Cleanest way to convert DataFrame row into a Vector?

I am currently using an ugly hack for it:

for row in eachrow(df)
  vec = convert(Array, row)' # notice the transpose
end

The problem is that vec has type Matrix in this case, not Vector. I am sure there is a cleaner way?

1 Like
for row in eachrow(df)
  v = vec(convert(Array, row)) # no transpose necessary
end
3 Likes

Thank you @pfitzseb.

Now it looks like it doesn’t work anymore:
MethodError: Cannot convert an object of type
DataFrameRow{DataFrame, DataFrames.Index} to an object of type
Array

3 Likes

A lot of convert methods were deprecated. But collect works and will remain that way for a long time, given that DataFrames.jl is now at 1.0 (which it wasn’t when this thread started).

3 Likes

Yep. Furthermore there’s the method Matrix()

I guess the collect function is the best.

1 Like
values(df[2,:])

#or

[values(df[2,:])...]
1 Like

Splatting like this will be inefficient for data frames with many columns. I would not recommend it as a solution, even if it’s possible.

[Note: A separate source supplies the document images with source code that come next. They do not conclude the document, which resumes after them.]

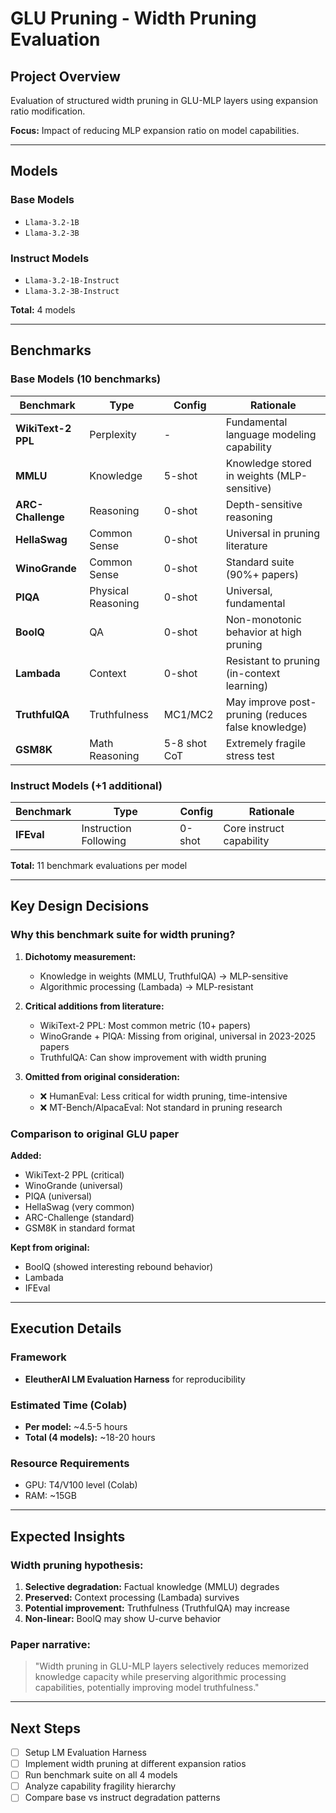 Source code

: # GLU Pruning - Width Pruning Evaluation

## Project Overview
Evaluation of structured width pruning in GLU-MLP layers using expansion ratio modification.

**Focus:** Impact of reducing MLP expansion ratio on model capabilities.

---

## Models

### Base Models
- `Llama-3.2-1B`
- `Llama-3.2-3B`

### Instruct Models
- `Llama-3.2-1B-Instruct`
- `Llama-3.2-3B-Instruct`

**Total:** 4 models

---

## Benchmarks

### Base Models (10 benchmarks)

| Benchmark | Type | Config | Rationale |
|-----------|------|--------|-----------|
| **WikiText-2 PPL** | Perplexity | - | Fundamental language modeling capability |
| **MMLU** | Knowledge | 5-shot | Knowledge stored in weights (MLP-sensitive) |
| **ARC-Challenge** | Reasoning | 0-shot | Depth-sensitive reasoning |
| **HellaSwag** | Common Sense | 0-shot | Universal in pruning literature |
| **WinoGrande** | Common Sense | 0-shot | Standard suite (90%+ papers) |
| **PIQA** | Physical Reasoning | 0-shot | Universal, fundamental |
| **BoolQ** | QA | 0-shot | Non-monotonic behavior at high pruning |
| **Lambada** | Context | 0-shot | Resistant to pruning (in-context learning) |
| **TruthfulQA** | Truthfulness | MC1/MC2 | May improve post-pruning (reduces false knowledge) |
| **GSM8K** | Math Reasoning | 5-8 shot CoT | Extremely fragile stress test |

### Instruct Models (+1 additional)

| Benchmark | Type | Config | Rationale |
|-----------|------|--------|-----------|
| **IFEval** | Instruction Following | 0-shot | Core instruct capability |

**Total:** 11 benchmark evaluations per model

---

## Key Design Decisions

### Why this benchmark suite for width pruning?

1. **Dichotomy measurement:**
   - Knowledge in weights (MMLU, TruthfulQA) → MLP-sensitive
   - Algorithmic processing (Lambada) → MLP-resistant

2. **Critical additions from literature:**
   - WikiText-2 PPL: Most common metric (10+ papers)
   - WinoGrande + PIQA: Missing from original, universal in 2023-2025 papers
   - TruthfulQA: Can show improvement with width pruning

3. **Omitted from original consideration:**
   - ❌ HumanEval: Less critical for width pruning, time-intensive
   - ❌ MT-Bench/AlpacaEval: Not standard in pruning research

### Comparison to original GLU paper

**Added:**
- WikiText-2 PPL (critical)
- WinoGrande (universal)
- PIQA (universal)
- HellaSwag (very common)
- ARC-Challenge (standard)
- GSM8K in standard format

**Kept from original:**
- BoolQ (showed interesting rebound behavior)
- Lambada
- IFEval

---

## Execution Details

### Framework
- **EleutherAI LM Evaluation Harness** for reproducibility

### Estimated Time (Colab)
- **Per model:** ~4.5-5 hours
- **Total (4 models):** ~18-20 hours

### Resource Requirements
- GPU: T4/V100 level (Colab)
- RAM: ~15GB

---

## Expected Insights

### Width pruning hypothesis:
1. **Selective degradation:** Factual knowledge (MMLU) degrades
2. **Preserved:** Context processing (Lambada) survives
3. **Potential improvement:** Truthfulness (TruthfulQA) may increase
4. **Non-linear:** BoolQ may show U-curve behavior

### Paper narrative:
> "Width pruning in GLU-MLP layers selectively reduces memorized knowledge capacity while preserving algorithmic processing capabilities, potentially improving model truthfulness."

---

## Next Steps

- [ ] Setup LM Evaluation Harness
- [ ] Implement width pruning at different expansion ratios
- [ ] Run benchmark suite on all 4 models
- [ ] Analyze capability fragility hierarchy
- [ ] Compare base vs instruct degradation patterns
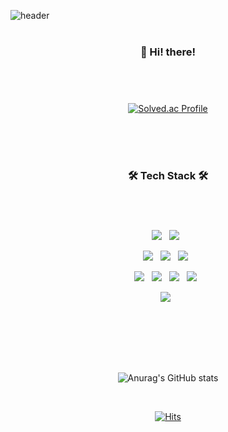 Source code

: ![header](https://capsule-render.vercel.app/api?type=waving&text=Welcome+to+haeburney's+GitHub+👋&animation=fadeIn&height=200&color=7092be&fontSize=40)
<br><br><h3 align="center"><b>👋 Hi! there!</b></h3>
<br/>
  
#

<div align="center">

[![Solved.ac Profile](http://mazassumnida.wtf/api/generate_badge?boj=hanttak0927)](https://solved.ac/hanttak0927)

<!-- [![Velog's GitHub stats](https://velog-readme-stats.vercel.app/api?name=dovnaldisn)](https://github.com/dovnaldisn/velog-readme-stats) -->

<br><br><br>
</div>

<h3 align="center"><b>🛠 Tech Stack 🛠</b></h3>

#

<br>
<p align="center"> 
  <img src="https://img.shields.io/badge/HTML5-E34F26?style=flat-square&logo=HTML5&logoColor=white"/></a> &nbsp;
  <img src="https://img.shields.io/badge/CSS3-1572B6?style=flat-square&logo=CSS3&logoColor=white"/></a> &nbsp;  
  <br>
</p>

<p align="center"> 
  <img src="https://img.shields.io/badge/C-004482?style=flat-square&logo=C&logoColor=white"/></a> &nbsp;
  <img src="https://img.shields.io/badge/Java-007376?style=flat-square&logo=Java&logoColor=white"/></a> &nbsp;
  <img src="https://img.shields.io/badge/Spring Boot-6DB33F?style=flat-square&logo=SpringBoot&logoColor=white"/></a> &nbsp;
  <br>
</p>

<p align="center"> 
  <img src="https://img.shields.io/badge/JavaScript-F7DF1E?style=flat-square&logo=JavaScript&logoColor=white"/></a> &nbsp;
  <img src="https://img.shields.io/badge/React-61DAFB?style=flat-square&logo=React&logoColor=white"/></a> &nbsp;
  <img src="https://img.shields.io/badge/Jquery-0769AD?style=flat-square&logo=Jquery&logoColor=white"/></a> &nbsp;
  <img src="https://img.shields.io/badge/Vue.js-4FC08D?style=flat-square&logo=Vue.js&logoColor=white"/></a> &nbsp;
  <br>
</p>

<p align="center"> 
  <img src="https://img.shields.io/badge/Oracle-F80000?style=flat-square&logo=Oracle&logoColor=white"/></a> &nbsp;
</p> <br><br>



<br><br><p align="center">
![Anurag's GitHub stats](https://github-readme-stats.vercel.app/api?username=haeburney&show_icons=true&theme=nord)
<!-- ![Top Langs](https://github-readme-stats.vercel.app/api/top-langs/?username=haeburney&layout=compact&theme=nord) !--> </p> <br>

<div align="center">

  [![Hits](https://hits.seeyoufarm.com/api/count/incr/badge.svg?url=https%3A%2F%2Fgithub.com%2Fhaeburney&count_bg=%237092BE&title_bg=%23727272&icon=&icon_color=%23E7E7E7&title=hits&edge_flat=false)](https://hits.seeyoufarm.com)
</div>

<!--
**haeburney/haeburney** is a ✨ _special_ ✨ repository because its `README.md` (this file) appears on your GitHub profile.

Here are some ideas to get you started:

- 🔭 I’m currently working on ....
- 🌱 I’m currently learning ...
- 👯 I’m looking to collaborate on ...
- 🤔 I’m looking for help with ...
- 💬 Ask me about ...
- 📫 How to reach me: ...
- 😄 Pronouns: ...
- ⚡ Fun fact: ...
-->
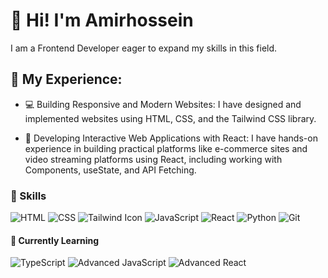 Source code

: # 👋 Hi! I'm Amirhossein

I am a Frontend Developer eager to expand my skills in this field.

## 📝 My Experience:
- 💻 Building Responsive and Modern Websites: I have designed and implemented websites using HTML, CSS, and the Tailwind CSS library.

- 🌱 Developing Interactive Web Applications with React: I have hands-on experience in building practical platforms like e-commerce sites and video streaming platforms using React, including working with Components, useState, and API Fetching.
### 🧠 Skills
![HTML](https://img.shields.io/badge/-HTML5-E34F26?logo=html5&logoColor=white&style=flat)
![CSS](https://img.shields.io/badge/-CSS3-1572B6?logo=css3&logoColor=white&style=flat)
![Tailwind Icon](https://camo.githubusercontent.com/def0ff7f7f79d2a3a60a24b582cea0244a3ba96a193211f5275b032f9b8e0f9d/68747470733a2f2f696d672e736869656c64732e696f2f62616467652f2d5461696c77696e644353532d3036423644343f7374796c653d666c6174266c6f676f3d7461696c77696e64637373266c6f676f436f6c6f723d7768697465)
![JavaScript](https://img.shields.io/badge/-JavaScript-F7DF1E?logo=javascript&logoColor=black&style=flat)
![React](https://img.shields.io/badge/-React-61DAFB?logo=react&logoColor=black&style=flat)
![Python](https://img.shields.io/badge/-Python-3776AB?logo=python&logoColor=white&style=flat)
![Git](https://img.shields.io/badge/-Git-F05032?logo=git&logoColor=white&style=flat)

#### 🚀 Currently Learning
![TypeScript](https://img.shields.io/badge/-TypeScript-3178C6?logo=typescript&logoColor=white&style=flat)
![Advanced JavaScript](https://img.shields.io/badge/-Advanced_JS-F7DF1E?logo=javascript&logoColor=black&style=flat)
![Advanced React](https://img.shields.io/badge/-Advanced_React-61DAFB?logo=react&logoColor=black&style=flat)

The following tests seem to show that collect() can be 2 x slower for a dataframe with 1000 columns:

using DataFrames
df = DataFrame(rand(100,1000), :auto)
@btime [v for v in values($df[2,:])]    #  68.2 μs (2007 allocs: 70.9 KiB)
@btime [values($df[2,:])...]            #  91.9 μs (3007 allocs: 86.6 KiB)
@btime collect($df[2,:])                # 117.8 μs (3985 allocs: 85.9 KiB)
1 Like

it seems that what makes the difference is the values (…) function

julia> @btime collect(values($df[2,:]));
  56.800 μs (2006 allocations: 63.03 KiB)

julia> @btime [v for v in values($df[2,:])] ;
  59.800 μs (2007 allocations: 70.91 KiB)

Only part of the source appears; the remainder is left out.